As a developer, rarely has my approach been put into question. If it works, it ships. The definition of “works” is usually well defined. Does it look like the design composition? When people click on the button, does it send the data where it needs to go?
As a designer, rarely has my approach not been questioned. I can’t even count how many times I’ve heard “have you tested this with users” as a way of shutting down any design direction I might want to take things.
In the beginning
I should give some background…
Many of the projects I worked on had a public-facing component (the site) and a client-facing component (the admin). Designers would design the site and I would build the site. I would design and build the admin to go along with it. Rarely did I receive any direction on what the admin should look like. I designed what I thought would work.
For 5 years, through 3 agencies, this was my job. I built content management systems that salespeople sold for thousands of dollars and clients used for years—nearly a decade at one particular organization. (I’m proud that I designed and built something that lasted that long.)
I leapt into freelance to have more freedom to do design. For 5 years, through dozens of client projects, I had the opportunity—and freedom—to design and develop. Being trusted for your expertise is a wonderful feeling.

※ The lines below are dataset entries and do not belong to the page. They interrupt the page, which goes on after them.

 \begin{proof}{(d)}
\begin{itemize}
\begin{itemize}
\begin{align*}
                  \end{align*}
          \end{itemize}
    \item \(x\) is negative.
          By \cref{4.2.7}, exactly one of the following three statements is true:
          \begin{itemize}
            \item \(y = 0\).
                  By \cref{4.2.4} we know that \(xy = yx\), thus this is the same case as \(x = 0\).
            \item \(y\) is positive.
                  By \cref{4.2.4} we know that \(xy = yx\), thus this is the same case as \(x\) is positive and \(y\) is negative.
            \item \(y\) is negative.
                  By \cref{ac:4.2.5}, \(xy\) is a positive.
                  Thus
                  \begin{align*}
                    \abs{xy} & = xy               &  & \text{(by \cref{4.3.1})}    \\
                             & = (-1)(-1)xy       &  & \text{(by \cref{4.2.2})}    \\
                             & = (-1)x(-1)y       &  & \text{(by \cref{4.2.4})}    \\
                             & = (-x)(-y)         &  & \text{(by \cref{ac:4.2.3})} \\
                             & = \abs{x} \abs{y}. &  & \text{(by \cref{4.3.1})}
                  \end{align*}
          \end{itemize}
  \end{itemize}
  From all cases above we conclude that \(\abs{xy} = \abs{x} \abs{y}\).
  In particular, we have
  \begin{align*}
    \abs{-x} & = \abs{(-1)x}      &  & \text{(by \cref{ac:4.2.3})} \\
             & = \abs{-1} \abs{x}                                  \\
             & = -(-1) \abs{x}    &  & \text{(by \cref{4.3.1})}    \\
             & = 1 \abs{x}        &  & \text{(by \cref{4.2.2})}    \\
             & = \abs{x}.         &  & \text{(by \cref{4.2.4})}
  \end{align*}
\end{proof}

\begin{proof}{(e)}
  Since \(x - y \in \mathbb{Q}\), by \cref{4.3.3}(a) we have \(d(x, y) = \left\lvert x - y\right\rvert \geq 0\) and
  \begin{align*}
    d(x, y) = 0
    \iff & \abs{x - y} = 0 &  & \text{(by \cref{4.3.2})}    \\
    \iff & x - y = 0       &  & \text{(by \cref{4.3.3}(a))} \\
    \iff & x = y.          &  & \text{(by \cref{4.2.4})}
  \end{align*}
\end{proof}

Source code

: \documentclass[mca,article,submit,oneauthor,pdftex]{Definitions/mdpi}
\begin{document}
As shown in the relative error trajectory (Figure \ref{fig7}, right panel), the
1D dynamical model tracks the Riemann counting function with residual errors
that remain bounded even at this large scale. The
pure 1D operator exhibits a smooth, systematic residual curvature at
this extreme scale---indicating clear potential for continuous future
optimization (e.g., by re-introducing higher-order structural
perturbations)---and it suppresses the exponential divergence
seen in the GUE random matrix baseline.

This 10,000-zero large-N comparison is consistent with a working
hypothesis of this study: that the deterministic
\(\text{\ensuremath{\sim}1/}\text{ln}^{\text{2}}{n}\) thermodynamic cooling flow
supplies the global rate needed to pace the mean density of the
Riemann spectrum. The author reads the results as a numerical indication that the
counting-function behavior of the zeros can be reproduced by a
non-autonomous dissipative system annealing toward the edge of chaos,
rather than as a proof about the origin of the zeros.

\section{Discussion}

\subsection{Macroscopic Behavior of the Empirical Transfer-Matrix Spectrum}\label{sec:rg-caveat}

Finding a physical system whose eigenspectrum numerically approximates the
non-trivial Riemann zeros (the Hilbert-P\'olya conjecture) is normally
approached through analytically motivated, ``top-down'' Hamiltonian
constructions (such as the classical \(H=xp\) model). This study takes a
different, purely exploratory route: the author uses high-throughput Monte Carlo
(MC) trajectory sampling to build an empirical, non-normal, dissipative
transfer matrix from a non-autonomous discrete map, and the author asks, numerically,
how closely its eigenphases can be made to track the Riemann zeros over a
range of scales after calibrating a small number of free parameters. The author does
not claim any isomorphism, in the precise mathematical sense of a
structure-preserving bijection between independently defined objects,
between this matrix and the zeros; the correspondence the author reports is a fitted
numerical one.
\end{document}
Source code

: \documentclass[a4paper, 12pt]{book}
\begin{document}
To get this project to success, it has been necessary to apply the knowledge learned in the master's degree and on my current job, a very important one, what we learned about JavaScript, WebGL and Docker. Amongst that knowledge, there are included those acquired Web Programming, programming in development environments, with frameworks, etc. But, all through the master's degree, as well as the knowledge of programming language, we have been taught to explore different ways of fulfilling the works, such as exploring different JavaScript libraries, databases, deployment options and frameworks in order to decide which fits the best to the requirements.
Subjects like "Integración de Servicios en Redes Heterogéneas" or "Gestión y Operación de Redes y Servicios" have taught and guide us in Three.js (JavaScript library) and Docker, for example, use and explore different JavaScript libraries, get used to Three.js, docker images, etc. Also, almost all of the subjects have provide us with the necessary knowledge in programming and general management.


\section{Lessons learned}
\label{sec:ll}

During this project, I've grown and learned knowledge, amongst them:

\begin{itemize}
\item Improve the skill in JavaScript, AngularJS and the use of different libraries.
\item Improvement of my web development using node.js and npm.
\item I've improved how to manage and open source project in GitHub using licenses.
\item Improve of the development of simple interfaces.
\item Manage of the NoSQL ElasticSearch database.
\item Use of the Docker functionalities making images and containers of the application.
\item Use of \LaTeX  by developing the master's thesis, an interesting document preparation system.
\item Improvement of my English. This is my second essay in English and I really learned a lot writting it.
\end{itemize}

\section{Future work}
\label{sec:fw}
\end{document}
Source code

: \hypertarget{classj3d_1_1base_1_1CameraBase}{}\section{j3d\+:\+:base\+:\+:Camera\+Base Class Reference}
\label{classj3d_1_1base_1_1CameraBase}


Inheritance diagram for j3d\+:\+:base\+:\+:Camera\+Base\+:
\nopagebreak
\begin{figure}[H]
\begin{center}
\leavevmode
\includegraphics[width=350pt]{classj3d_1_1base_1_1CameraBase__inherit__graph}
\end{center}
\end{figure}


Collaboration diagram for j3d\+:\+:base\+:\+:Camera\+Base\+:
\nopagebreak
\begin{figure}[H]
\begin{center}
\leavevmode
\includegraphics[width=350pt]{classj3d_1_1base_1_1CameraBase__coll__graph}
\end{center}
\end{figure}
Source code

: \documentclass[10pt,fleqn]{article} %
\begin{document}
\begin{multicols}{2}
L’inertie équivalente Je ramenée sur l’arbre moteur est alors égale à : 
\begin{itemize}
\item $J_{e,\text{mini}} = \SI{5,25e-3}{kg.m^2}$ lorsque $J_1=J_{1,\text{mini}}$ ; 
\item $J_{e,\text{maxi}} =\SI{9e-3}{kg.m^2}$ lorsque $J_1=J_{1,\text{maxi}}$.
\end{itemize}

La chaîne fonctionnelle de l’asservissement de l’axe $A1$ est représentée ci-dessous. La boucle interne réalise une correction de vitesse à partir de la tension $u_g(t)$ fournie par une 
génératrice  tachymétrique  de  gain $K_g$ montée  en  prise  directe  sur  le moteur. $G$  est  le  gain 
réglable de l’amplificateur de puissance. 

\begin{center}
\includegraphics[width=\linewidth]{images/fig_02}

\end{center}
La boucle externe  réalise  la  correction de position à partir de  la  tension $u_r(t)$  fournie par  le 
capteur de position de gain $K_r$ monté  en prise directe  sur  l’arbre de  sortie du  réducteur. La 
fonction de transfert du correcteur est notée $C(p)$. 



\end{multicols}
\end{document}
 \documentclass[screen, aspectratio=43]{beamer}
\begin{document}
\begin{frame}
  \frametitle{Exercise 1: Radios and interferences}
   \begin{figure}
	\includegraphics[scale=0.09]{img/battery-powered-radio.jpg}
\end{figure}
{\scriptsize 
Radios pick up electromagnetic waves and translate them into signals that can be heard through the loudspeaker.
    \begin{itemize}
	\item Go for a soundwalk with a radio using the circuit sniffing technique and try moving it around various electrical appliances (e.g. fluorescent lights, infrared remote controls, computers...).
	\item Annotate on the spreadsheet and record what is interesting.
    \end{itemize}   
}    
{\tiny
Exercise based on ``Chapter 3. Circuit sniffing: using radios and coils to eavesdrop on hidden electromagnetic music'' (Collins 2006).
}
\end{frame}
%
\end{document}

In the last couple years, however, doubt has crept in. Design after design has been rejected. Interactions have been questioned. And that phrase is thrown at me. Have you tested this with users? Build a prototype, put it in front of users, and prove that this is the way to do things.
In this way, I’m reminded of Doug Bowman’s experience at Google:
Reduce each decision to a simple logic problem. Remove all subjectivity and just look at the data. Data in your favour? Ok, launch it. Data shows negative effects? Back to the drawing board. And that data eventually becomes a crutch for every decision, paralyzing the company and preventing it from making any daring design decisions.
Thing is, it’s hard to argue with data. Why do I resist building prototypes and testing my ideas? Wouldn’t I want to know whether my ideas were any good?
<insert lengthy soul searching>
When I design, I create a solution for the problem at hand. I’ve gone through the work of understanding the use cases, done the work of prioritizing, and put out something that I believe solves the problem.
Of course, the way I solve that problem is going to be different than how someone else might solve it. There are a million ways to solve these problems. And often times, the issues of a design aren’t uncovered in a cursory review from co-workers or users.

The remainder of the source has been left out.